(Saved data entries)
Content starts

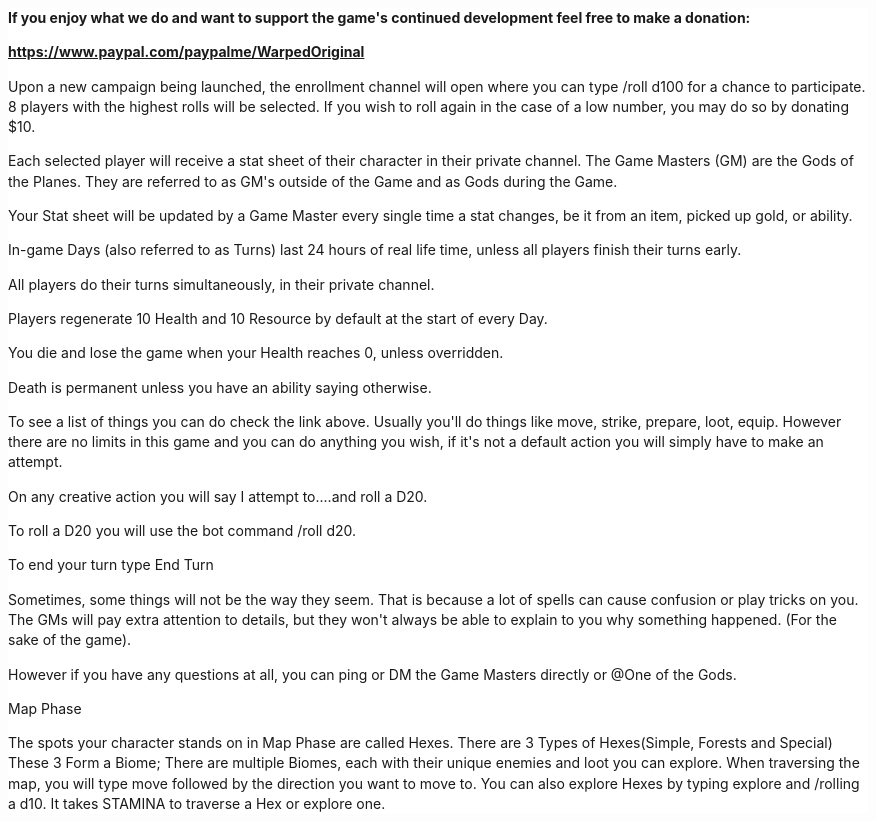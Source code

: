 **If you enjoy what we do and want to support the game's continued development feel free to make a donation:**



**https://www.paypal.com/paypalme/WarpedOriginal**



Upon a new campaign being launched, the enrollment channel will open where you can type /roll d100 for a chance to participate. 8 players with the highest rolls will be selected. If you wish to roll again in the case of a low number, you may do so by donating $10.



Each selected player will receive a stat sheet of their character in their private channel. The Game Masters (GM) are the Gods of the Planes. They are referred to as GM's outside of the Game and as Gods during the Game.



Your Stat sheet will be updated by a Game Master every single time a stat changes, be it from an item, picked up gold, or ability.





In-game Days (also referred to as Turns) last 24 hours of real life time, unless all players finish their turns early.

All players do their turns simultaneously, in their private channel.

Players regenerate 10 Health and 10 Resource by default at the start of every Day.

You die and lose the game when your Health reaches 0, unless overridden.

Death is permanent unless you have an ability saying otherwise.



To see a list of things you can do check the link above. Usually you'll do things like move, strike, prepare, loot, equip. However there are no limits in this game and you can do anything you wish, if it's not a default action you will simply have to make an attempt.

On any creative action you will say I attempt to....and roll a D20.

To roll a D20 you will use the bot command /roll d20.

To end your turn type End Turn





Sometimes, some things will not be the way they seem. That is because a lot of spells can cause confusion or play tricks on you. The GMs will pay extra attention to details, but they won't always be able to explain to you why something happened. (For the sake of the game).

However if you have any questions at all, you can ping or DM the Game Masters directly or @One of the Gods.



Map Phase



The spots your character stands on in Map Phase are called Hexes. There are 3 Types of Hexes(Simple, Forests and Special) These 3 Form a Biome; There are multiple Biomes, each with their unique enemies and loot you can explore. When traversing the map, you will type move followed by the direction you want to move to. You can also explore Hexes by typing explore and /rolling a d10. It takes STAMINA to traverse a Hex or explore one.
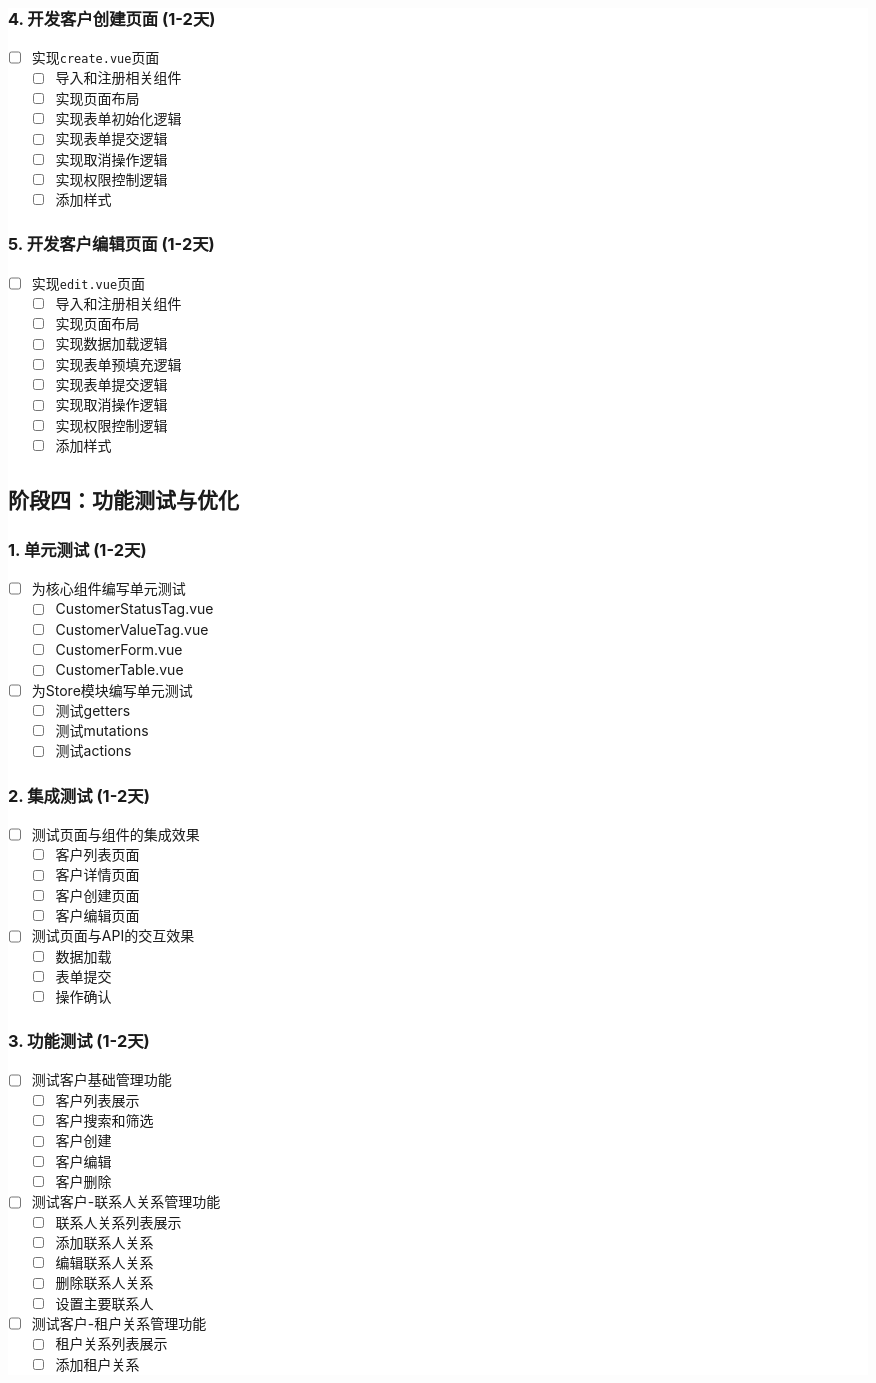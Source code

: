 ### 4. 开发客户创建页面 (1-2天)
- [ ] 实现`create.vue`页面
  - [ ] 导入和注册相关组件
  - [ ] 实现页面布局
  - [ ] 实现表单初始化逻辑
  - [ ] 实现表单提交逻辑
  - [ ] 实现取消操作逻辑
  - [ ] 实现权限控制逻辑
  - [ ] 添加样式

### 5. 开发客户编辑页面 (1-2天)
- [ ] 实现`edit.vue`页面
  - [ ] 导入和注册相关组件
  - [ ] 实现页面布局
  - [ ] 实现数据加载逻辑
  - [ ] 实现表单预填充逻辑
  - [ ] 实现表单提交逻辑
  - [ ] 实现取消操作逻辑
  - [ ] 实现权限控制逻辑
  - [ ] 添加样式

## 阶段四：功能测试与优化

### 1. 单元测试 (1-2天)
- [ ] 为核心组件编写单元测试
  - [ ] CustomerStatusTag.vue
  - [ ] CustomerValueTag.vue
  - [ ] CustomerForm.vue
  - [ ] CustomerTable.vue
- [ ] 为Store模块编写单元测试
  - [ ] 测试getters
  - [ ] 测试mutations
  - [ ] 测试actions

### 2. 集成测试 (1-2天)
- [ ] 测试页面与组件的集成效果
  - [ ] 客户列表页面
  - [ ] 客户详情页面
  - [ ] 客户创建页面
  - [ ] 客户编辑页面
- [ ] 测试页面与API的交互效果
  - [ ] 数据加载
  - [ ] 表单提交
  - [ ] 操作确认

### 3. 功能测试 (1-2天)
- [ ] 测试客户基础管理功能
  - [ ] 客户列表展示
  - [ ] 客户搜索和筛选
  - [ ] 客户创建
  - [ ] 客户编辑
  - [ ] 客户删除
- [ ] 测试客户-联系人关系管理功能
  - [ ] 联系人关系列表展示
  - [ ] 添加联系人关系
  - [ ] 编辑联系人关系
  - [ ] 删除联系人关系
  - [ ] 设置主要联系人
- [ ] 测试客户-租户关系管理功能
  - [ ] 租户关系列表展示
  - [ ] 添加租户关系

Content ends

**Directions**
Reproduce the data exactly, please, and omit its pictures.

**Reply**
Source code

: **If you enjoy what we do and want to support the game's continued development feel free to make a donation:**



**https://www.paypal.com/paypalme/WarpedOriginal**



Upon a new campaign being launched, the enrollment channel will open where you can type /roll d100 for a chance to participate. 8 players with the highest rolls will be selected. If you wish to roll again in the case of a low number, you may do so by donating $10.



Each selected player will receive a stat sheet of their character in their private channel. The Game Masters (GM) are the Gods of the Planes. They are referred to as GM's outside of the Game and as Gods during the Game.



Your Stat sheet will be updated by a Game Master every single time a stat changes, be it from an item, picked up gold, or ability.





In-game Days (also referred to as Turns) last 24 hours of real life time, unless all players finish their turns early.

All players do their turns simultaneously, in their private channel.

Players regenerate 10 Health and 10 Resource by default at the start of every Day.

You die and lose the game when your Health reaches 0, unless overridden.

Death is permanent unless you have an ability saying otherwise.



To see a list of things you can do check the link above. Usually you'll do things like move, strike, prepare, loot, equip. However there are no limits in this game and you can do anything you wish, if it's not a default action you will simply have to make an attempt.

On any creative action you will say I attempt to....and roll a D20.

To roll a D20 you will use the bot command /roll d20.

To end your turn type End Turn





Sometimes, some things will not be the way they seem. That is because a lot of spells can cause confusion or play tricks on you. The GMs will pay extra attention to details, but they won't always be able to explain to you why something happened. (For the sake of the game).

However if you have any questions at all, you can ping or DM the Game Masters directly or @One of the Gods.



Map Phase



The spots your character stands on in Map Phase are called Hexes. There are 3 Types of Hexes(Simple, Forests and Special) These 3 Form a Biome; There are multiple Biomes, each with their unique enemies and loot you can explore. When traversing the map, you will type move followed by the direction you want to move to. You can also explore Hexes by typing explore and /rolling a d10. It takes STAMINA to traverse a Hex or explore one.
Source code

: ### 4. 开发客户创建页面 (1-2天)
- [ ] 实现`create.vue`页面
  - [ ] 导入和注册相关组件
  - [ ] 实现页面布局
  - [ ] 实现表单初始化逻辑
  - [ ] 实现表单提交逻辑
  - [ ] 实现取消操作逻辑
  - [ ] 实现权限控制逻辑
  - [ ] 添加样式

### 5. 开发客户编辑页面 (1-2天)
- [ ] 实现`edit.vue`页面
  - [ ] 导入和注册相关组件
  - [ ] 实现页面布局
  - [ ] 实现数据加载逻辑
  - [ ] 实现表单预填充逻辑
  - [ ] 实现表单提交逻辑
  - [ ] 实现取消操作逻辑
  - [ ] 实现权限控制逻辑
  - [ ] 添加样式

## 阶段四：功能测试与优化

### 1. 单元测试 (1-2天)
- [ ] 为核心组件编写单元测试
  - [ ] CustomerStatusTag.vue
  - [ ] CustomerValueTag.vue
  - [ ] CustomerForm.vue
  - [ ] CustomerTable.vue
- [ ] 为Store模块编写单元测试
  - [ ] 测试getters
  - [ ] 测试mutations
  - [ ] 测试actions

### 2. 集成测试 (1-2天)
- [ ] 测试页面与组件的集成效果
  - [ ] 客户列表页面
  - [ ] 客户详情页面
  - [ ] 客户创建页面
  - [ ] 客户编辑页面
- [ ] 测试页面与API的交互效果
  - [ ] 数据加载
  - [ ] 表单提交
  - [ ] 操作确认

### 3. 功能测试 (1-2天)
- [ ] 测试客户基础管理功能
  - [ ] 客户列表展示
  - [ ] 客户搜索和筛选
  - [ ] 客户创建
  - [ ] 客户编辑
  - [ ] 客户删除
- [ ] 测试客户-联系人关系管理功能
  - [ ] 联系人关系列表展示
  - [ ] 添加联系人关系
  - [ ] 编辑联系人关系
  - [ ] 删除联系人关系
  - [ ] 设置主要联系人
- [ ] 测试客户-租户关系管理功能
  - [ ] 租户关系列表展示
  - [ ] 添加租户关系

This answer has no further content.